Exclude any images and output the remaining records exactly.

** Opening Exercise data block **

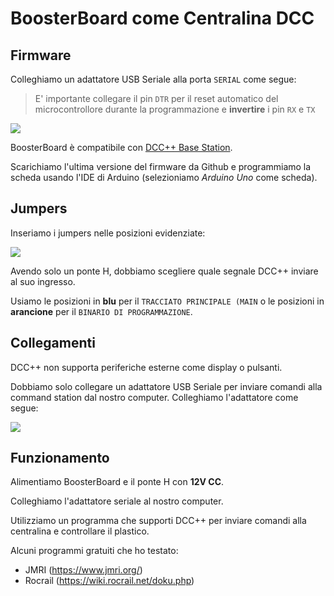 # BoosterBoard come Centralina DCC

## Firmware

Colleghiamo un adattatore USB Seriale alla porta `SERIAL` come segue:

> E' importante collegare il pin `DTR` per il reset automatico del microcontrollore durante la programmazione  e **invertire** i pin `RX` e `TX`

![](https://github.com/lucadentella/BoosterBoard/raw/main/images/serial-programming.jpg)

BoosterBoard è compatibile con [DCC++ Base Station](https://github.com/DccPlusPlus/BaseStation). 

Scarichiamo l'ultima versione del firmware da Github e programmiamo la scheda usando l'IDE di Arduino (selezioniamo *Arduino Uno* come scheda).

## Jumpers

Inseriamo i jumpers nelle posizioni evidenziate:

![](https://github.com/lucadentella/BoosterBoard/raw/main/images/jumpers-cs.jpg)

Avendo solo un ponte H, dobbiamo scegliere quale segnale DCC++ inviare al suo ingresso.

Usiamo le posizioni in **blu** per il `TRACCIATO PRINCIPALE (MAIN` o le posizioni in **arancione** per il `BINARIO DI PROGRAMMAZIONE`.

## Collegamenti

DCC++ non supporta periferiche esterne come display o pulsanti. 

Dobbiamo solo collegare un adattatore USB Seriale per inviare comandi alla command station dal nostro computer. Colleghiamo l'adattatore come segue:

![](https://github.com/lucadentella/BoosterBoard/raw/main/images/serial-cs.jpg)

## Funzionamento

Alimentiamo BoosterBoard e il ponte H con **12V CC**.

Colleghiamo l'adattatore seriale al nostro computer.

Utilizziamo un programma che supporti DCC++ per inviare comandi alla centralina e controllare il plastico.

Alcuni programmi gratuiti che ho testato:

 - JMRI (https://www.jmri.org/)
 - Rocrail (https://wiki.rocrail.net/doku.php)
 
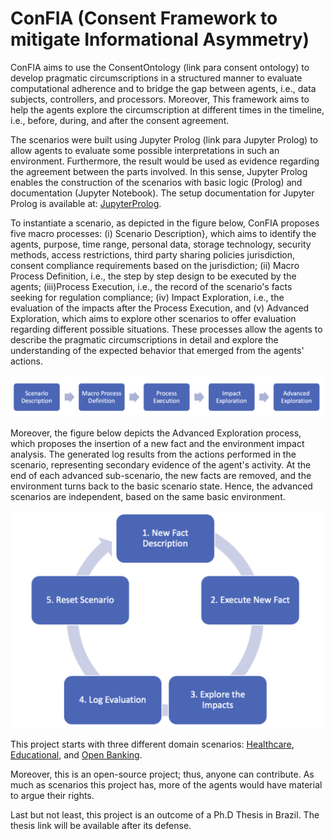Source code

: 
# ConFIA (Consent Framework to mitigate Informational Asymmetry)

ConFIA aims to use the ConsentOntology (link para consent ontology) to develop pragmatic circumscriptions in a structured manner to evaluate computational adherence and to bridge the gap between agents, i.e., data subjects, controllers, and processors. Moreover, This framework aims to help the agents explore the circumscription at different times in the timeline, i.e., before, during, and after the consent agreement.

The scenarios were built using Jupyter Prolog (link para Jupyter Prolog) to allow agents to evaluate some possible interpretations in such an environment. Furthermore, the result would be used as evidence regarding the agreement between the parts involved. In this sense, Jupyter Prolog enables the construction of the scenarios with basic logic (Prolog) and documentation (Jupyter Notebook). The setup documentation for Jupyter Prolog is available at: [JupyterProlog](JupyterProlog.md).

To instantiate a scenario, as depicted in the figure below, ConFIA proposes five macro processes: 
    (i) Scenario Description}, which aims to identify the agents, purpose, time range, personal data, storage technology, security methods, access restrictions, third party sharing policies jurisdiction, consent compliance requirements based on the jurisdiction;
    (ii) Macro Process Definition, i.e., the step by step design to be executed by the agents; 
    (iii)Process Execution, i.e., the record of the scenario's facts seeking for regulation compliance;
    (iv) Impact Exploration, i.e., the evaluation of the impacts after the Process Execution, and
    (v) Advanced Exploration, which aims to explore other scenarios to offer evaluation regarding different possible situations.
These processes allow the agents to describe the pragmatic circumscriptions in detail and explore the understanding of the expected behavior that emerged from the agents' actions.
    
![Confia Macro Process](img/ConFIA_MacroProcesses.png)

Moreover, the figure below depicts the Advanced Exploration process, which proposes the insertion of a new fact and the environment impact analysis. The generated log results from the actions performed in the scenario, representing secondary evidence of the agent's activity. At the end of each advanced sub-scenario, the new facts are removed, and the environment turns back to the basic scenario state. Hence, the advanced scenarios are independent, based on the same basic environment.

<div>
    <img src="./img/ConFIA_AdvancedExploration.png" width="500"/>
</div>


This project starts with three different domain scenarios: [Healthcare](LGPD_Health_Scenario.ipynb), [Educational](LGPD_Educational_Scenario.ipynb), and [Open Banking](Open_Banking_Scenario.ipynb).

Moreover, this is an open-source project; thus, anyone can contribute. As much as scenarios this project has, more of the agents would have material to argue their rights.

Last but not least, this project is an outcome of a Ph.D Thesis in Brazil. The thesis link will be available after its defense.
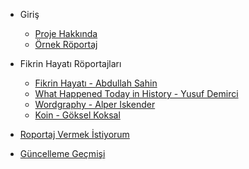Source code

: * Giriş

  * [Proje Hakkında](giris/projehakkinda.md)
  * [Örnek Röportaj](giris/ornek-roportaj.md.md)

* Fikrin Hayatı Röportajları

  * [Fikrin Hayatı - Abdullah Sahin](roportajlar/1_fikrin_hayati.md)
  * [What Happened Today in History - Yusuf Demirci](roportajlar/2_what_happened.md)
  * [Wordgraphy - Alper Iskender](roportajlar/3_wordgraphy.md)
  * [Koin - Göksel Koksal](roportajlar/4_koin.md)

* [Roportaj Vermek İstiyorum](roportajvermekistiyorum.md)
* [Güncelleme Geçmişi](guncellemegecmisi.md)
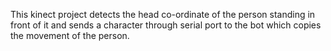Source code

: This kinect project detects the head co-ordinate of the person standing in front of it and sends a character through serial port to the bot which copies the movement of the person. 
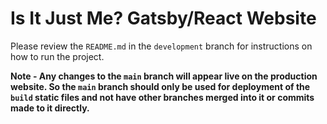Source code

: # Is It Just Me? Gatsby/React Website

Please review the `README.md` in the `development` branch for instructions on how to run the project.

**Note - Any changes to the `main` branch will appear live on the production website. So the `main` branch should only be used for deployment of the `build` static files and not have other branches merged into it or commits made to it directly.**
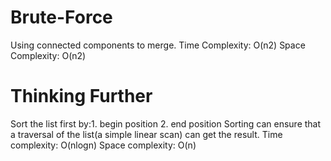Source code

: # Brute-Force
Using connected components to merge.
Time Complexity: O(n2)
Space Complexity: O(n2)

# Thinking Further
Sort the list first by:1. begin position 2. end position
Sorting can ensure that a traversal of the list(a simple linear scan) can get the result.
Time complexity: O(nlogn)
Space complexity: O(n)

** Closing Exercise data block **

Written answer:
 # BoosterBoard come Centralina DCC

## Firmware

Colleghiamo un adattatore USB Seriale alla porta `SERIAL` come segue:

> E' importante collegare il pin `DTR` per il reset automatico del microcontrollore durante la programmazione  e **invertire** i pin `RX` e `TX`

![](https://github.com/lucadentella/BoosterBoard/raw/main/images/serial-programming.jpg)

BoosterBoard è compatibile con [DCC++ Base Station](https://github.com/DccPlusPlus/BaseStation). 

Scarichiamo l'ultima versione del firmware da Github e programmiamo la scheda usando l'IDE di Arduino (selezioniamo *Arduino Uno* come scheda).

## Jumpers

Inseriamo i jumpers nelle posizioni evidenziate:

![](https://github.com/lucadentella/BoosterBoard/raw/main/images/jumpers-cs.jpg)

Avendo solo un ponte H, dobbiamo scegliere quale segnale DCC++ inviare al suo ingresso.

Usiamo le posizioni in **blu** per il `TRACCIATO PRINCIPALE (MAIN` o le posizioni in **arancione** per il `BINARIO DI PROGRAMMAZIONE`.

## Collegamenti

DCC++ non supporta periferiche esterne come display o pulsanti. 

Dobbiamo solo collegare un adattatore USB Seriale per inviare comandi alla command station dal nostro computer. Colleghiamo l'adattatore come segue:

![](https://github.com/lucadentella/BoosterBoard/raw/main/images/serial-cs.jpg)

## Funzionamento

Alimentiamo BoosterBoard e il ponte H con **12V CC**.

Colleghiamo l'adattatore seriale al nostro computer.

Utilizziamo un programma che supporti DCC++ per inviare comandi alla centralina e controllare il plastico.

Alcuni programmi gratuiti che ho testato:

 - JMRI (https://www.jmri.org/)
 - Rocrail (https://wiki.rocrail.net/doku.php)
 
Source code

: 
# ConFIA (Consent Framework to mitigate Informational Asymmetry)

ConFIA aims to use the ConsentOntology (link para consent ontology) to develop pragmatic circumscriptions in a structured manner to evaluate computational adherence and to bridge the gap between agents, i.e., data subjects, controllers, and processors. Moreover, This framework aims to help the agents explore the circumscription at different times in the timeline, i.e., before, during, and after the consent agreement.

The scenarios were built using Jupyter Prolog (link para Jupyter Prolog) to allow agents to evaluate some possible interpretations in such an environment. Furthermore, the result would be used as evidence regarding the agreement between the parts involved. In this sense, Jupyter Prolog enables the construction of the scenarios with basic logic (Prolog) and documentation (Jupyter Notebook). The setup documentation for Jupyter Prolog is available at: [JupyterProlog](JupyterProlog.md).

To instantiate a scenario, as depicted in the figure below, ConFIA proposes five macro processes: 
    (i) Scenario Description}, which aims to identify the agents, purpose, time range, personal data, storage technology, security methods, access restrictions, third party sharing policies jurisdiction, consent compliance requirements based on the jurisdiction;
    (ii) Macro Process Definition, i.e., the step by step design to be executed by the agents; 
    (iii)Process Execution, i.e., the record of the scenario's facts seeking for regulation compliance;
    (iv) Impact Exploration, i.e., the evaluation of the impacts after the Process Execution, and
    (v) Advanced Exploration, which aims to explore other scenarios to offer evaluation regarding different possible situations.
These processes allow the agents to describe the pragmatic circumscriptions in detail and explore the understanding of the expected behavior that emerged from the agents' actions.
    
![Confia Macro Process](img/ConFIA_MacroProcesses.png)

Moreover, the figure below depicts the Advanced Exploration process, which proposes the insertion of a new fact and the environment impact analysis. The generated log results from the actions performed in the scenario, representing secondary evidence of the agent's activity. At the end of each advanced sub-scenario, the new facts are removed, and the environment turns back to the basic scenario state. Hence, the advanced scenarios are independent, based on the same basic environment.

<div>
    <img src="./img/ConFIA_AdvancedExploration.png" width="500"/>
</div>


This project starts with three different domain scenarios: [Healthcare](LGPD_Health_Scenario.ipynb), [Educational](LGPD_Educational_Scenario.ipynb), and [Open Banking](Open_Banking_Scenario.ipynb).

Moreover, this is an open-source project; thus, anyone can contribute. As much as scenarios this project has, more of the agents would have material to argue their rights.

Last but not least, this project is an outcome of a Ph.D Thesis in Brazil. The thesis link will be available after its defense.
Source code

: * Giriş

  * [Proje Hakkında](giris/projehakkinda.md)
  * [Örnek Röportaj](giris/ornek-roportaj.md.md)

* Fikrin Hayatı Röportajları

  * [Fikrin Hayatı - Abdullah Sahin](roportajlar/1_fikrin_hayati.md)
  * [What Happened Today in History - Yusuf Demirci](roportajlar/2_what_happened.md)
  * [Wordgraphy - Alper Iskender](roportajlar/3_wordgraphy.md)
  * [Koin - Göksel Koksal](roportajlar/4_koin.md)

* [Roportaj Vermek İstiyorum](roportajvermekistiyorum.md)
* [Güncelleme Geçmişi](guncellemegecmisi.md)
Source code

: This kinect project detects the head co-ordinate of the person standing in front of it and sends a character through serial port to the bot which copies the movement of the person. 
Source code

: # Is It Just Me? Gatsby/React Website

Please review the `README.md` in the `development` branch for instructions on how to run the project.

**Note - Any changes to the `main` branch will appear live on the production website. So the `main` branch should only be used for deployment of the `build` static files and not have other branches merged into it or commits made to it directly.**
Source code

: # Brute-Force
Using connected components to merge.
Time Complexity: O(n2)
Space Complexity: O(n2)

# Thinking Further
Sort the list first by:1. begin position 2. end position
Sorting can ensure that a traversal of the list(a simple linear scan) can get the result.
Time complexity: O(nlogn)
Space complexity: O(n)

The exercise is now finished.